5.3. Limiting Inflammation Using Biomaterials
The implantation of biomaterial devices has revolutionized the field of medicine. Just as organ transplantation can replace defective parts of the body, inorganic pacemakers, stents, and bone implants have been designed to compensate for dysfunctional tissues within the setting of disease. Biomaterial devices have been fabricated to conform to their target locations and mechanical needs; the viscoelasticity of hydrogels is compatible for soft tissue implantation while nanoparticles are able to travel through the circulation to target specific cells types or remain systemic to exact their function.[175]
Both natural and synthetic materials delivered to the human body face the same challenge of attack by the immune system. Although the mechanisms by which they are recognized by host cells differ, the quest to suppress ensuing innate and adaptive responses remains a significant challenge. Biomaterial implants employ the use of nonfouling surfaces that prevent protein adsorption, porosity that favors differentiation of anti-inflammatory macrophages, and incorporation of siRNA against IL-4 and mTOR, mediators implicated in driving FBR responses.[195] Studies of the in vivo efficacy of polymer-based therapeutics in immunotherapy and tissue engineering reveal that the physicochemical properties of biomaterials are sufficient to stimulate the immune system.
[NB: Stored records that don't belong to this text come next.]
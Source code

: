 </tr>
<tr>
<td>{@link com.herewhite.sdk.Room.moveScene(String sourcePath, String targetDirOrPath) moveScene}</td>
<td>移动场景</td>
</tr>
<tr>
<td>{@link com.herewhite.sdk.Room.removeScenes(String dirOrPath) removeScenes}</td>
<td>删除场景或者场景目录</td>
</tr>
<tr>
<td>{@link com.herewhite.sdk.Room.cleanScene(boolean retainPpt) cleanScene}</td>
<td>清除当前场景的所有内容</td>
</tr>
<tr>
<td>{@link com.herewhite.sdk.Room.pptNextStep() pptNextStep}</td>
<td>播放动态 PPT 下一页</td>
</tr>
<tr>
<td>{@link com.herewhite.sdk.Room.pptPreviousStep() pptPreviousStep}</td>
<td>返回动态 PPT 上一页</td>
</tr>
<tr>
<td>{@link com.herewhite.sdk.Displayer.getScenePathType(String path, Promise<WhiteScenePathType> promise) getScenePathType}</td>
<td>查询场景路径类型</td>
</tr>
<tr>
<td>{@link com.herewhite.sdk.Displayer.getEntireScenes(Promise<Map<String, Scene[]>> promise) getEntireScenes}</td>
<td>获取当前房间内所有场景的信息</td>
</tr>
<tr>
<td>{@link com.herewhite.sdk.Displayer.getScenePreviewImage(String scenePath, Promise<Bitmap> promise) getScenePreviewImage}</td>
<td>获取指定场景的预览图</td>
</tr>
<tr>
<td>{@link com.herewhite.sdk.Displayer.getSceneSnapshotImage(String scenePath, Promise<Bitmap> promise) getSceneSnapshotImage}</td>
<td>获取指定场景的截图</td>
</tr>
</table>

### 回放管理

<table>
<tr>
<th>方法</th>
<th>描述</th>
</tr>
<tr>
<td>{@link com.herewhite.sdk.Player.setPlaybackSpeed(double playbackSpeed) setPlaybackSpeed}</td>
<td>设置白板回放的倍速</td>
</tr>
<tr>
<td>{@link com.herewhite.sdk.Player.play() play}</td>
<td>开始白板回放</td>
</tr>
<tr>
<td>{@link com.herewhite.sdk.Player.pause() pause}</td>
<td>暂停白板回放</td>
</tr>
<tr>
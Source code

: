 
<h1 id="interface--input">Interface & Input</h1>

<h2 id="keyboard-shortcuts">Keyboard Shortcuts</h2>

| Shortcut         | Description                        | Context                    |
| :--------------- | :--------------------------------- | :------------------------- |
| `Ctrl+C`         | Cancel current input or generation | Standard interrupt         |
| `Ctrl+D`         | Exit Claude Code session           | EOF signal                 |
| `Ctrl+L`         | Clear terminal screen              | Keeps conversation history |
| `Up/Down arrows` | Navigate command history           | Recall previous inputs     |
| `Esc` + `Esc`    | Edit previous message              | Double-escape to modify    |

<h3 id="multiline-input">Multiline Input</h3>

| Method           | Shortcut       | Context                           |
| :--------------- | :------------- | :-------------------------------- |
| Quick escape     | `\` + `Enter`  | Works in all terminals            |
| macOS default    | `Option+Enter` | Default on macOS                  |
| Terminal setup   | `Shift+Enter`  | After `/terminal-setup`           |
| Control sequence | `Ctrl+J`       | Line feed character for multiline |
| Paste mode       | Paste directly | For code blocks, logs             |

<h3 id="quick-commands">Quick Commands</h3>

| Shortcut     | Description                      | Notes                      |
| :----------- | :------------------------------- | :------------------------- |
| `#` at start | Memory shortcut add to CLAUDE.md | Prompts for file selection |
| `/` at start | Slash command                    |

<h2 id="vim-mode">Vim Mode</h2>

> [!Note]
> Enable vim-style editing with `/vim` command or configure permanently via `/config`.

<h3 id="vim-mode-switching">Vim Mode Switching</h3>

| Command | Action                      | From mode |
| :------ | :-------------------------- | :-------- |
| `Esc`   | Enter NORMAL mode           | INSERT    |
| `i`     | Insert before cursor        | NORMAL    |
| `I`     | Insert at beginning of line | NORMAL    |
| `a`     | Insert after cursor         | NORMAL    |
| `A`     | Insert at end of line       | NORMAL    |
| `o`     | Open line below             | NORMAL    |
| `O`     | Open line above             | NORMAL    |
Characteristics such as shape, size, charge, and hydrophobicity of biomaterials may influence how biomaterials interact with the immune system (Figure 12).[118] For example, dendritic cells undergo maturation in the presence of hydrophobic biomaterials such as PLGA and chitosan, as compared to alginate or hyaluronic acid.[196] Subcutaneous implantation of zwitterionic poly(carboxybetaine methacrylate) hydrogels in mice were ultralow fouling and stimulated blood vessel formation nearby, fostering the recruitment of macrophages with an anti-inflammatory phenotype and preventing capsule formation for 3 months.[197] Biomaterials composed of ECM can have diverse consequences on the phenotype of macrophages depending on the tissue source of ECM.[198] Peptide nanofibers expressing a net negative charge via anionic amino acids are less likely to stimulate uptake by APCs, or antibody and T-cell responses as compared to positively charged fibrillized peptide biomaterials.[199] Conversely, anionic bacterial polysaccharides where positively charged motifs have been introduced are able to activate monocytes and dendritic cells via TLR2, resulting in enhanced T cell activation and proliferation.[200]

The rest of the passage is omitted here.